START Data for the task
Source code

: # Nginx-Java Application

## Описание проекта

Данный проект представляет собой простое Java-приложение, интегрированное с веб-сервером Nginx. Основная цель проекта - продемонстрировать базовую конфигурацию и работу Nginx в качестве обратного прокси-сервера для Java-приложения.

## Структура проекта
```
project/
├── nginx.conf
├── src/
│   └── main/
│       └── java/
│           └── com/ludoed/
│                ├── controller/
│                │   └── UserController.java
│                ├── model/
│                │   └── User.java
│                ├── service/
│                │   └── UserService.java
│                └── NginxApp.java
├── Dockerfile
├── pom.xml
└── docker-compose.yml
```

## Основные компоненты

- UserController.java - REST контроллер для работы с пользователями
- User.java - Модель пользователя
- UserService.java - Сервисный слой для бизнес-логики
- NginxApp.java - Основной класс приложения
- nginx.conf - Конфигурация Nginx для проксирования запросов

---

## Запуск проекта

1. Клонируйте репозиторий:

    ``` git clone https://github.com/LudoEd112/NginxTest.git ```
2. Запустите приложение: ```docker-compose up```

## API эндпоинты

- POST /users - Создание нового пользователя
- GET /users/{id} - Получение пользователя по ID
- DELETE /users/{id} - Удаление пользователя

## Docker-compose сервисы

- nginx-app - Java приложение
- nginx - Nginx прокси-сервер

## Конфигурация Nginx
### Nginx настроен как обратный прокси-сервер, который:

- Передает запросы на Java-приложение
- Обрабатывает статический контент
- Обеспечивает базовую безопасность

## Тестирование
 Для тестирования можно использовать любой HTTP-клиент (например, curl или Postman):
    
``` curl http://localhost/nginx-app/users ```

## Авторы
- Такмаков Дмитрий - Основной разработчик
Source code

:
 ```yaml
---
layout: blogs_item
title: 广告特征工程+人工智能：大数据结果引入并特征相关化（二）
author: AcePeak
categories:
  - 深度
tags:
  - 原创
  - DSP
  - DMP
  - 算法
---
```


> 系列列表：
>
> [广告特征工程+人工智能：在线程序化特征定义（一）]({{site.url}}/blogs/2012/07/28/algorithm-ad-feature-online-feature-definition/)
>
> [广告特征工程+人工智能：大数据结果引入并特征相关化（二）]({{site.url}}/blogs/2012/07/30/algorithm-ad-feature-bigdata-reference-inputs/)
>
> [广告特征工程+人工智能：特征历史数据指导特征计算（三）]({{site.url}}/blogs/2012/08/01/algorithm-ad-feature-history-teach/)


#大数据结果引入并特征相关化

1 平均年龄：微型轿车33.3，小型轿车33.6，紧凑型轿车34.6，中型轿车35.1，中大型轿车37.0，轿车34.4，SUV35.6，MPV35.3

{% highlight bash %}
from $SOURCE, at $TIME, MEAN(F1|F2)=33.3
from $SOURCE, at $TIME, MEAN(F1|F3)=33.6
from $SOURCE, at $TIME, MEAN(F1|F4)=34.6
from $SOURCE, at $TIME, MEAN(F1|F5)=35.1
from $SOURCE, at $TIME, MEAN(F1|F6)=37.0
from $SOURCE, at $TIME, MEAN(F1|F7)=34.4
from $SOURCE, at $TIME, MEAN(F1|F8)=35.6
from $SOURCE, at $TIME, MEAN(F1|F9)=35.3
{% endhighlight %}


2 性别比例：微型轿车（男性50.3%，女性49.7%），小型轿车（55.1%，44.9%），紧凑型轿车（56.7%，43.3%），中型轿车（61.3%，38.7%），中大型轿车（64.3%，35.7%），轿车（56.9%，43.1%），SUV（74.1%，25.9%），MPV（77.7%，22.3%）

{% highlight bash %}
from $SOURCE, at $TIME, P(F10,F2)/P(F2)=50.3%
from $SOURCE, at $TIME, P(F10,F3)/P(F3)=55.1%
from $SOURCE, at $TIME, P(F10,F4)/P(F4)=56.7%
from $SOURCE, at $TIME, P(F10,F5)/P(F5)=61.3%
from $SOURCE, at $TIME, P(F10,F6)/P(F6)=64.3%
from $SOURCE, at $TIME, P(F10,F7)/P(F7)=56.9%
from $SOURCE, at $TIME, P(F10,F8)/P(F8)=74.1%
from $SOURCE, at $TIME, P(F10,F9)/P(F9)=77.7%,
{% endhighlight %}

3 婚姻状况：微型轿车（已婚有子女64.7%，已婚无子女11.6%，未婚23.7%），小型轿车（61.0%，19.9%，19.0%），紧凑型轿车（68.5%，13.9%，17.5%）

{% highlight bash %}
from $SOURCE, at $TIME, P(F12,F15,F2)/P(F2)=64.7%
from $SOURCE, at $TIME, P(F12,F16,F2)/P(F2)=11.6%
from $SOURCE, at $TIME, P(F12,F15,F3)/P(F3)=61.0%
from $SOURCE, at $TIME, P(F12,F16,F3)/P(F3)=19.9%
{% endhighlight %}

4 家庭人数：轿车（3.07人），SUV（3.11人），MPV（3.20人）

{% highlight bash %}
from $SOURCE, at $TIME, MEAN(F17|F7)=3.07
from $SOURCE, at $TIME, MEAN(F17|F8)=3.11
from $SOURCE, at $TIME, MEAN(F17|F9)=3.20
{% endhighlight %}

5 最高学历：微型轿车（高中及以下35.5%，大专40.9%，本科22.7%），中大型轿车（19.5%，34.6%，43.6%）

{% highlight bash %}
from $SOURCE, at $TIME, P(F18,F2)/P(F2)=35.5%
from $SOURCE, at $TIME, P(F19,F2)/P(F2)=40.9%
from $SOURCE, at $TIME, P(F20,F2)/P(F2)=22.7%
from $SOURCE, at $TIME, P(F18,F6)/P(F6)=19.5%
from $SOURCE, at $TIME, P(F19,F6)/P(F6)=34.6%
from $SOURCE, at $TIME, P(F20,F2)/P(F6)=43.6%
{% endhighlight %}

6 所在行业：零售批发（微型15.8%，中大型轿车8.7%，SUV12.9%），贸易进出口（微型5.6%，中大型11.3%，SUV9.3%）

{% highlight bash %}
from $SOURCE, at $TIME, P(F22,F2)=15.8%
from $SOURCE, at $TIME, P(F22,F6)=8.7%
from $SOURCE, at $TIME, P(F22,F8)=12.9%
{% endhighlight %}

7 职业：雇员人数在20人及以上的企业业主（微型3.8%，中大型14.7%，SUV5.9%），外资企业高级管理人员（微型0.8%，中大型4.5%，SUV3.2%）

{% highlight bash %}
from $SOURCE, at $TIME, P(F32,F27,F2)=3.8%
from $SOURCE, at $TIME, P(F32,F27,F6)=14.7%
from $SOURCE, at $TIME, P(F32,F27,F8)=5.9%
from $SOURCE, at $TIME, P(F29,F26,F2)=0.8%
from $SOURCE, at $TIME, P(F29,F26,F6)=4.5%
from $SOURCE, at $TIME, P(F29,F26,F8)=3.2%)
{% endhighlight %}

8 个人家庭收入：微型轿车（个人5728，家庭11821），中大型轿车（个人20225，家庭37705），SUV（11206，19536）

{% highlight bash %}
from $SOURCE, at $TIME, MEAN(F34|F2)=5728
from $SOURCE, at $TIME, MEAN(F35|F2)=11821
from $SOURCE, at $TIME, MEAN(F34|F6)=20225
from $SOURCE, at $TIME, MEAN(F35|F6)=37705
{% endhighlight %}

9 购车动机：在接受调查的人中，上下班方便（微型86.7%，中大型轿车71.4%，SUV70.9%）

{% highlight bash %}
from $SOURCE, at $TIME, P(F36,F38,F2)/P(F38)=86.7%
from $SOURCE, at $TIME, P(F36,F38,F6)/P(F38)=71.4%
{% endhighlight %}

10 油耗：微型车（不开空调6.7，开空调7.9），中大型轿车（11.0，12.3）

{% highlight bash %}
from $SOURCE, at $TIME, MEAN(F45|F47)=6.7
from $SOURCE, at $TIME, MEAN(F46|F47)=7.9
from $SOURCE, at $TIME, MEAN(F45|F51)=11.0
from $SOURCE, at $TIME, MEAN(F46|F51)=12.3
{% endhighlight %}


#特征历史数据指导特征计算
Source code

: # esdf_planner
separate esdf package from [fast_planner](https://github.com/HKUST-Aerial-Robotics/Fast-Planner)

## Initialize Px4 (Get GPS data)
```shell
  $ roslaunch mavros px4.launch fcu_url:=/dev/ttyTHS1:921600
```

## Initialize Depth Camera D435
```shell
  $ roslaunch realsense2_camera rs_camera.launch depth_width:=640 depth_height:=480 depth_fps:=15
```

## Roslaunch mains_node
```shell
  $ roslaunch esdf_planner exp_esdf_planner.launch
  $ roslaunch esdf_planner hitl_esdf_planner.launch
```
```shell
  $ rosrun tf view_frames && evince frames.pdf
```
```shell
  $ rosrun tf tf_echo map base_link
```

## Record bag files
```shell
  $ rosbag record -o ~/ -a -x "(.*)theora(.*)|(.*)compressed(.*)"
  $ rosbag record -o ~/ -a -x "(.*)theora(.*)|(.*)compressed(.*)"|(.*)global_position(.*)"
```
END Data for the task
[Required action] Above are the entries. Copy exactly the part that opens with the line containing "from $SOURCE, at $TIME, P(F29,F26,F6)=4.5%" and closes with the line containing "separate esdf package", and no more.

[Solution for this task]
from $SOURCE, at $TIME, P(F29,F26,F6)=4.5%
from $SOURCE, at $TIME, P(F29,F26,F8)=3.2%)
{% endhighlight %}

8 个人家庭收入：微型轿车（个人5728，家庭11821），中大型轿车（个人20225，家庭37705），SUV（11206，19536）

{% highlight bash %}
from $SOURCE, at $TIME, MEAN(F34|F2)=5728
from $SOURCE, at $TIME, MEAN(F35|F2)=11821
from $SOURCE, at $TIME, MEAN(F34|F6)=20225
from $SOURCE, at $TIME, MEAN(F35|F6)=37705
{% endhighlight %}

9 购车动机：在接受调查的人中，上下班方便（微型86.7%，中大型轿车71.4%，SUV70.9%）

{% highlight bash %}
from $SOURCE, at $TIME, P(F36,F38,F2)/P(F38)=86.7%
from $SOURCE, at $TIME, P(F36,F38,F6)/P(F38)=71.4%
{% endhighlight %}

10 油耗：微型车（不开空调6.7，开空调7.9），中大型轿车（11.0，12.3）

{% highlight bash %}
from $SOURCE, at $TIME, MEAN(F45|F47)=6.7
from $SOURCE, at $TIME, MEAN(F46|F47)=7.9
from $SOURCE, at $TIME, MEAN(F45|F51)=11.0
from $SOURCE, at $TIME, MEAN(F46|F51)=12.3
{% endhighlight %}


#特征历史数据指导特征计算
Source code

: # esdf_planner
separate esdf package from [fast_planner](https://github.com/HKUST-Aerial-Robotics/Fast-Planner)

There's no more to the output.